Gender, Language, and Performance in 21st Century Comparative Literature

Research Cluster Academic Year
2009
Research Cluster Project Director(s)
Elizabeth Horan, English Department
Isis McElroy, School of International Letters and Cultures
Claudia Sadowski-Smith, English Department
Description

Comparative Literature has undergone radical transformation over the past decade, moving well past its initial formulations in the work of European émigrés in the aftermath of WWII. The foundational commitment to working with multiple languages and across national boundaries has brought in influential theorists from fields such as psychoanalysis, translation studies, and anthropology, providing a location for the rise and flourishing of “theory” in the 1970s and 1980s.

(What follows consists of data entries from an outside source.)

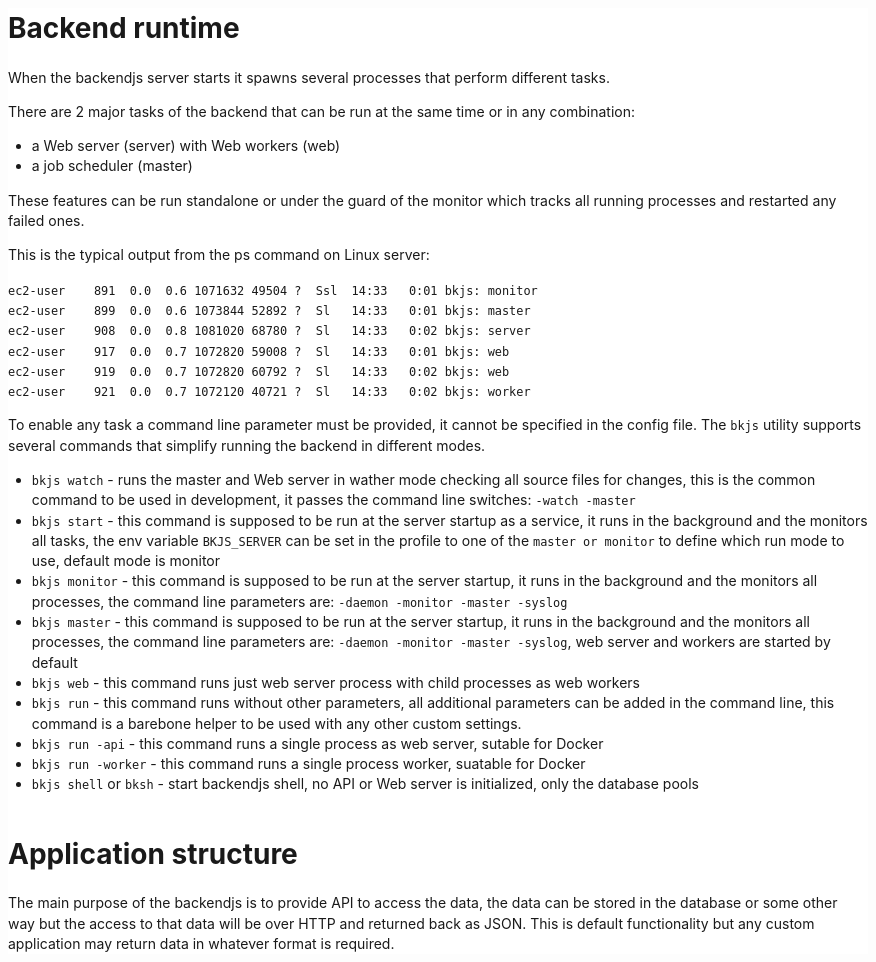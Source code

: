 # Backend runtime

When the backendjs server starts it spawns several processes that perform different tasks.

There are 2 major tasks of the backend that can be run at the same time or in any combination:
- a Web server (server) with Web workers (web)
- a job scheduler (master)

These features can be run standalone or under the guard of the monitor which tracks all running processes and restarted any failed ones.

This is the typical output from the ps command on Linux server:

    ec2-user    891  0.0  0.6 1071632 49504 ?  Ssl  14:33   0:01 bkjs: monitor
    ec2-user    899  0.0  0.6 1073844 52892 ?  Sl   14:33   0:01 bkjs: master
    ec2-user    908  0.0  0.8 1081020 68780 ?  Sl   14:33   0:02 bkjs: server
    ec2-user    917  0.0  0.7 1072820 59008 ?  Sl   14:33   0:01 bkjs: web
    ec2-user    919  0.0  0.7 1072820 60792 ?  Sl   14:33   0:02 bkjs: web
    ec2-user    921  0.0  0.7 1072120 40721 ?  Sl   14:33   0:02 bkjs: worker

To enable any task a command line parameter must be provided, it cannot be specified in the config file. The `bkjs` utility supports several
commands that simplify running the backend in different modes.

- `bkjs watch` - runs the master and Web server in wather mode checking all source files for changes, this is the common command to be used
   in development, it passes the command line switches: `-watch -master`
- `bkjs start` - this command is supposed to be run at the server startup as a service, it runs in the background and the monitors all tasks,
   the env variable `BKJS_SERVER` can be set in the profile to one of the `master or monitor` to define which run mode to use, default mode is monitor
- `bkjs monitor` - this command is supposed to be run at the server startup, it runs in the background and the monitors all processes,
   the command line parameters are: `-daemon -monitor -master -syslog`
- `bkjs master` - this command is supposed to be run at the server startup, it runs in the background and the monitors all processes,
   the command line parameters are: `-daemon -monitor -master -syslog`, web server and workers are started by default
- `bkjs web` - this command runs just web server process with child processes as web workers
- `bkjs run` - this command runs without other parameters, all additional parameters can be added in the command line, this command
   is a barebone helper to be used with any other custom settings.
- `bkjs run -api` - this command runs a single process as web server, sutable for Docker
- `bkjs run -worker` - this command runs a single process worker, suatable for Docker
- `bkjs shell` or `bksh` - start backendjs shell, no API or Web server is initialized, only the database pools


# Application structure

The main purpose of the backendjs is to provide API to access the data, the data can be stored in the database or some other way
but the access to that data will be over HTTP and returned back as JSON. This is default functionality but any custom application
may return data in whatever format is required.
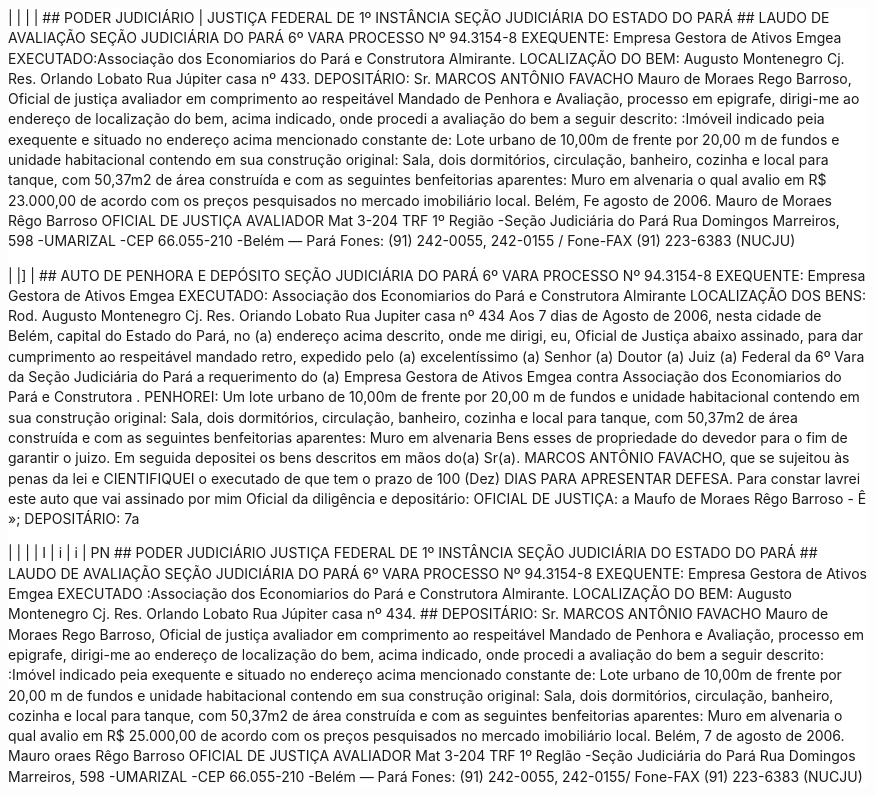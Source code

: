 | | | | ## PODER JUDICIÁRIO | JUSTIÇA FEDERAL DE 1º INSTÂNCIA SEÇÃO JUDICIÁRIA DO ESTADO DO PARÁ ## LAUDO DE AVALIAÇÃO SEÇÃO JUDICIÁRIA DO PARÁ 6º VARA PROCESSO Nº 94.3154-8 EXEQUENTE: Empresa Gestora de Ativos Emgea EXECUTADO:Associação dos Economiarios do Pará e Construtora Almirante. LOCALIZAÇÃO DO BEM: Augusto Montenegro Cj. Res. Orlando Lobato Rua Júpiter casa nº 433. DEPOSITÁRIO: Sr. MARCOS ANTÔNIO FAVACHO Mauro de Moraes Rego Barroso, Oficial de justiça avaliador em comprimento ao respeitável Mandado de Penhora e Avaliação, processo em epigrafe, dirigi-me ao endereço de localização do bem, acima indicado, onde procedi a avaliação do bem a seguir descrito: :Imóveil indicado peia exequente e situado no endereço acima mencionado constante de: Lote urbano de 10,00m de frente por 20,00 m de fundos e unidade habitacional contendo em sua construção original: Sala, dois dormitórios, circulação, banheiro, cozinha e local para tanque, com 50,37m2 de área construída e com as seguintes benfeitorias aparentes: Muro em alvenaria o qual avalio em R$ 23.000,00 de acordo com os preços pesquisados no mercado imobiliário local. Belém, Fe agosto de 2006. Mauro de Moraes Rêgo Barroso OFICIAL DE JUSTIÇA AVALIADOR Mat 3-204 TRF 1º Região -Seção Judiciária do Pará Rua Domingos Marreiros, 598 -UMARIZAL -CEP 66.055-210 -Belém — Pará Fones: (91) 242-0055, 242-0155 / Fone-FAX (91) 223-6383 (NUCJU)

| |] | ## AUTO DE PENHORA E DEPÓSITO SEÇÃO JUDICIÁRIA DO PARÁ 6º VARA PROCESSO Nº 94.3154-8 EXEQUENTE: Empresa Gestora de Ativos Emgea EXECUTADO: Associação dos Economiarios do Pará e Construtora Almirante LOCALIZAÇÃO DOS BENS: Rod. Augusto Montenegro Cj. Res. Oriando Lobato Rua Jupiter casa nº 434 Aos 7 dias de Agosto de 2006, nesta cidade de Belém, capital do Estado do Pará, no (a) endereço acima descrito, onde me dirigi, eu, Oficial de Justiça abaixo assinado, para dar cumprimento ao respeitável mandado retro, expedido pelo (a) excelentíssimo (a) Senhor (a) Doutor (a) Juiz (a) Federal da 6º Vara da Seção Judiciária do Pará a requerimento do (a) Empresa Gestora de Ativos Emgea contra Associação dos Economiarios do Pará e Construtora . PENHOREI: Um lote urbano de 10,00m de frente por 20,00 m de fundos e unidade habitacional contendo em sua construção original: Sala, dois dormitórios, circulação, banheiro, cozinha e local para tanque, com 50,37m2 de área construída e com as seguintes benfeitorias aparentes: Muro em alvenaria Bens esses de propriedade do devedor para o fim de garantir o juizo. Em seguida depositei os bens descritos em mãos do(a) Sr(a). MARCOS ANTÔNIO FAVACHO, que se sujeitou às penas da lei e CIENTIFIQUEI o executado de que tem o prazo de 100 (Dez) DIAS PARA APRESENTAR DEFESA. Para constar lavrei este auto que vai assinado por mim Oficial da diligência e depositário: OFICIAL DE JUSTIÇA: a Maufo de Moraes Rêgo Barroso - Ê »; DEPOSITÁRIO: 7a

| | | | I | i | i | PN ## PODER JUDICIÁRIO JUSTIÇA FEDERAL DE 1º INSTÂNCIA SEÇÃO JUDICIÁRIA DO ESTADO DO PARÁ ## LAUDO DE AVALIAÇÃO SEÇÃO JUDICIÁRIA DO PARÁ 6º VARA PROCESSO Nº 94.3154-8 EXEQUENTE: Empresa Gestora de Ativos Emgea EXECUTADO :Associação dos Economiarios do Pará e Construtora Almirante. LOCALIZAÇÃO DO BEM: Augusto Montenegro Cj. Res. Orlando Lobato Rua Júpiter casa nº 434. ## DEPOSITÁRIO: Sr. MARCOS ANTÔNIO FAVACHO Mauro de Moraes Rego Barroso, Oficial de justiça avaliador em comprimento ao respeitável Mandado de Penhora e Avaliação, processo em epigrafe, dirigi-me ao endereço de localização do bem, acima indicado, onde procedi a avaliação do bem a seguir descrito: :Imóvel indicado peia exequente e situado no endereço acima mencionado constante de: Lote urbano de 10,00m de frente por 20,00 m de fundos e unidade habitacional contendo em sua construção original: Sala, dois dormitórios, circulação, banheiro, cozinha e local para tanque, com 50,37m2 de área construída e com as seguintes benfeitorias aparentes: Muro em alvenaria o qual avalio em R$ 25.000,00 de acordo com os preços pesquisados no mercado imobiliário local. Belém, 7 de agosto de 2006. Mauro oraes Rêgo Barroso OFICIAL DE JUSTIÇA AVALIADOR Mat 3-204 TRF 1º Reglão -Seção Judiciária do Pará Rua Domingos Marreiros, 598 -UMARIZAL -CEP 66.055-210 -Belém — Pará Fones: (91) 242-0055, 242-0155/ Fone-FAX (91) 223-6383 (NUCJU)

Comparative Literature likewise anticipated and favored the development of post-colonial and global studies in the 1990s. This cluster proposes that what “comes next” for Comparative Literature in the twenty-first century involves an attention to the global in the area of literature, language, and performative culture, marked by a focus on the dynamics of gender, class, and ethnicity/race. That new conjunction retains commitment to the transnational, but pays attention to the ever-more urgent need for cross-cultural understanding grounded in the particularities of the national. A certain convergence of ethnic/race work and comparative literature in the United States may already have begun. Even as the national and multiple linguistic formations persist, we wish to consider how the advent of multiple globalized discourses (mass media, electronic technologies, and multinational economies) augur a merging and overlapping of cultural traditions.